In the years ending December 31, 2011 and 2012, in accordance with generally accepted accounting principles, the Company recorded an adjustment of $600 and $1,067, respectively, to the non-controlling interests balance with respect to the Acorn investment in common shares of USSI.


(c)
DSIT Solutions, Ltd. ("DSIT")

Effective July 1, 2013, the Company entered into a Stock Purchase Agreement with DSIT (the "DSIT SPA") pursuant to which the Company converted a prior loan of approximately $800 into additional ordinary (common) shares of DSIT. The Company also converted $2,800 in advances and loans into DSIT's Participating Preferred Stock (the “DSIT Preferred Stock”).  At the closing, Acorn purchased an additional $800 of DSIT Preferred Stock and committed to purchasing an additional $1,400 of DSIT Preferred Stock.
The DSIT Preferred Stock provides that upon any future liquidation of DSIT, to the extent funds are available for distribution to DSIT's stockholders after the satisfaction of any DSIT liabilities at that time, DSIT would first repay the Company for the purchase price of our DSIT Preferred Stock. Thereafter, the Company would receive a further payment for such shares ratably with all other DSIT ordinary stock holders as though the Company's shares of DSIT Preferred Stock were the same number of DSIT ordinary shares. 

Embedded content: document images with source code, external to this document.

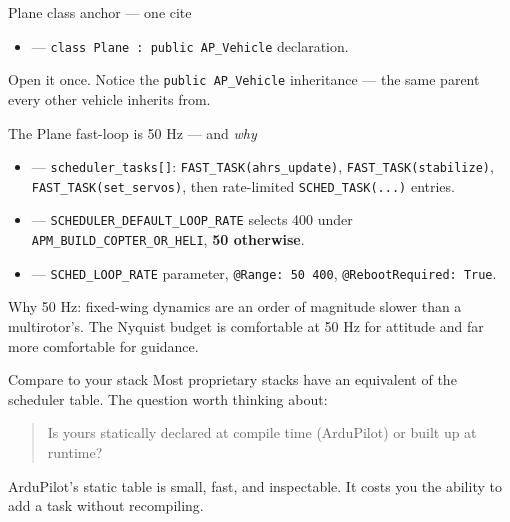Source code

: \documentclass[aspectratio=169,11pt]{beamer}
\begin{document}
\begin{frame}[allowframebreaks]{Plane class anchor --- one cite}
  \begin{itemize}
    \item {} --- \texttt{class Plane : public AP\_Vehicle} declaration.
  \end{itemize}
  \vfill
  Open it once. Notice the \texttt{public AP\_Vehicle} inheritance --- the same parent every other vehicle inherits from.
\end{frame}

\begin{frame}[allowframebreaks]{The Plane fast-loop is 50 Hz --- and \emph{why}}
  \begin{itemize}
    \item {} --- \texttt{scheduler\_tasks[]}: \texttt{FAST\_TASK(ahrs\_update)}, \texttt{FAST\_TASK(stabilize)}, \texttt{FAST\_TASK(set\_servos)}, then rate-limited \texttt{SCHED\_TASK(...)} entries.
    \item {} --- \texttt{SCHEDULER\_DEFAULT\_LOOP\_RATE} selects 400 under \texttt{APM\_BUILD\_COPTER\_OR\_HELI}, \textbf{50 otherwise}.
    \item {} --- \texttt{SCHED\_LOOP\_RATE} parameter, \texttt{@Range: 50 400}, \texttt{@RebootRequired: True}.
  \end{itemize}
  \vfill
  Why 50 Hz: fixed-wing dynamics are an order of magnitude slower than a multirotor's. The Nyquist budget is comfortable at 50 Hz for attitude and far more comfortable for guidance.
\end{frame}

\begin{frame}[allowframebreaks]{Compare to your stack}
  Most proprietary stacks have an equivalent of the scheduler table.
  \vfill
  The question worth thinking about:
  \begin{quote}
    Is yours statically declared at compile time (ArduPilot) or built up at runtime?
  \end{quote}
  \vfill
  ArduPilot's static table is small, fast, and inspectable. It costs you the ability to add a task without recompiling.
\end{frame}
\end{document}
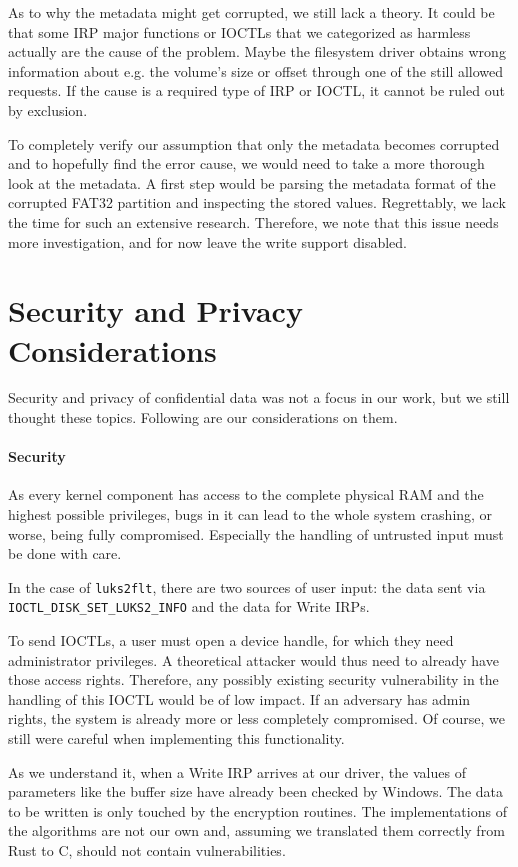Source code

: As to why the metadata might get corrupted, we still lack a theory. It could be that some IRP major functions or IOCTLs that we categorized as harmless actually are the cause of the problem. Maybe the filesystem driver obtains wrong information about e.g. the volume's size or offset through one of the still allowed requests. If the cause is a required type of IRP or IOCTL, it cannot be ruled out by exclusion.

To completely verify our assumption that only the metadata becomes corrupted and to hopefully find the error cause, we would need to take a more thorough look at the metadata. A first step would be parsing the metadata format of the corrupted FAT32 partition and inspecting the stored values. Regrettably, we lack the time for such an extensive research. Therefore, we note that this issue needs more investigation, and for now leave the write support disabled.

\section{Security and Privacy Considerations}
\label{chap:ourapproach.security}
Security and privacy of confidential data was not a focus in our work, but we still thought these topics. Following are our considerations on them.

\paragraph{Security}
As every kernel component has access to the complete physical RAM and the highest possible privileges, bugs in it can lead to the whole system crashing, or worse, being fully compromised. Especially the handling of untrusted input must be done with care.

In the case of \texttt{luks2flt}, there are two sources of user input: the data sent via \texttt{IOCTL\_DISK\_SET\_LUKS2\_INFO} and the data for Write IRPs.

To send IOCTLs, a user must open a device handle, for which they need administrator privileges. A theoretical attacker would thus need to already have those access rights. Therefore, any possibly existing security vulnerability in the handling of this IOCTL would be of low impact. If an adversary has admin rights, the system is already more or less completely compromised. Of course, we still were careful when implementing this functionality.

As we understand it, when a Write IRP arrives at our driver, the values of parameters like the buffer size have already been checked by Windows. The data to be written is only touched by the encryption routines. The implementations of the algorithms are not our own and, assuming we translated them correctly from Rust to C, should not contain vulnerabilities.

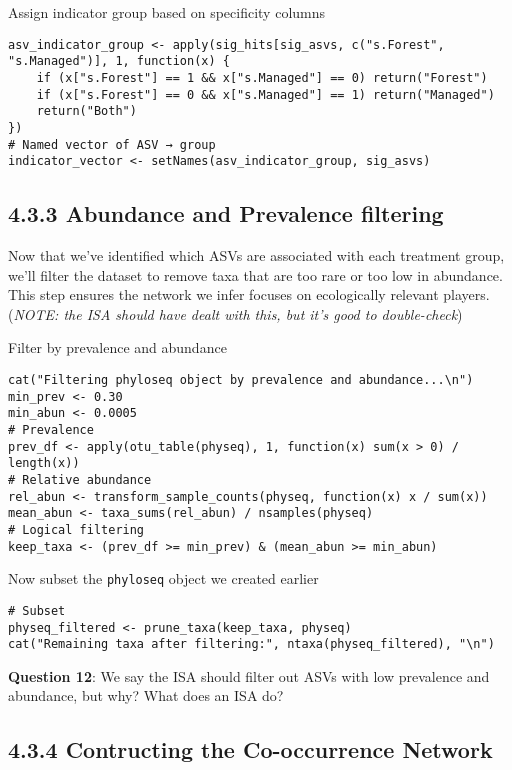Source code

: \documentclass[
]{book}
\begin{document}
Assign indicator group based on specificity columns

\begin{verbatim}
asv_indicator_group <- apply(sig_hits[sig_asvs, c("s.Forest", "s.Managed")], 1, function(x) {
    if (x["s.Forest"] == 1 && x["s.Managed"] == 0) return("Forest")
    if (x["s.Forest"] == 0 && x["s.Managed"] == 1) return("Managed")
    return("Both")
})
# Named vector of ASV → group
indicator_vector <- setNames(asv_indicator_group, sig_asvs)
\end{verbatim}

\subsection{4.3.3 Abundance and Prevalence filtering}\label{abundance-and-prevalence-filtering}

Now that we've identified which ASVs are associated with each treatment group, we'll filter the dataset to remove taxa that are too rare or too low in abundance. This step ensures the network we infer focuses on ecologically relevant players. (\emph{NOTE: the ISA should have dealt with this, but it's good to double-check})

Filter by prevalence and abundance

\begin{verbatim}
cat("Filtering phyloseq object by prevalence and abundance...\n")
min_prev <- 0.30
min_abun <- 0.0005
# Prevalence
prev_df <- apply(otu_table(physeq), 1, function(x) sum(x > 0) / length(x))
# Relative abundance
rel_abun <- transform_sample_counts(physeq, function(x) x / sum(x))
mean_abun <- taxa_sums(rel_abun) / nsamples(physeq)
# Logical filtering
keep_taxa <- (prev_df >= min_prev) & (mean_abun >= min_abun)
\end{verbatim}

Now subset the \texttt{phyloseq} object we created earlier

\begin{verbatim}
# Subset
physeq_filtered <- prune_taxa(keep_taxa, physeq)
cat("Remaining taxa after filtering:", ntaxa(physeq_filtered), "\n")
\end{verbatim}

\textbf{Question 12}: We say the ISA should filter out ASVs with low prevalence and abundance, but why? What does an ISA do?

\subsection{4.3.4 Contructing the Co-occurrence Network}\label{contructing-the-co-occurrence-network}
\end{document}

In September 2013, the Company informed DSIT that it would suspend payment of funds it committed to invest in DSIT over the remainder of 2013 and in 2014. The DSIT SPA will need to be amended to reflect this decision. The Company is unable at this time to predict the terms of the amendment.

                The Company currently owns approximately 88.3% of DSIT on an as converted basis.  If all the options to purchase all shares of DSIT ordinary stock available under the DSIT Option Plan are granted and exercised, the Company would own approximately 77.4% of DSIT on a fully diluted as converted basis. 

In the year ended December 31, 2013, in accordance with generally accepted accounting principles, the Company recorded an adjustment of $202 to the non-controlling interests balance with respect to the Acorn investment in common shares of DSIT.
 


(d)
GridSense

On December 19, 2013, GridSense sold its Bushing IQ product line (also known as OMI) for $281 and recorded a gain on the sale of $116 which is included in Selling, general and administrative expense. The Bushing IQ product line provided revenues of $167, $260 and $152 (included in Revenues - Products) during the years ended December 31, 2011, 2012 and 2013.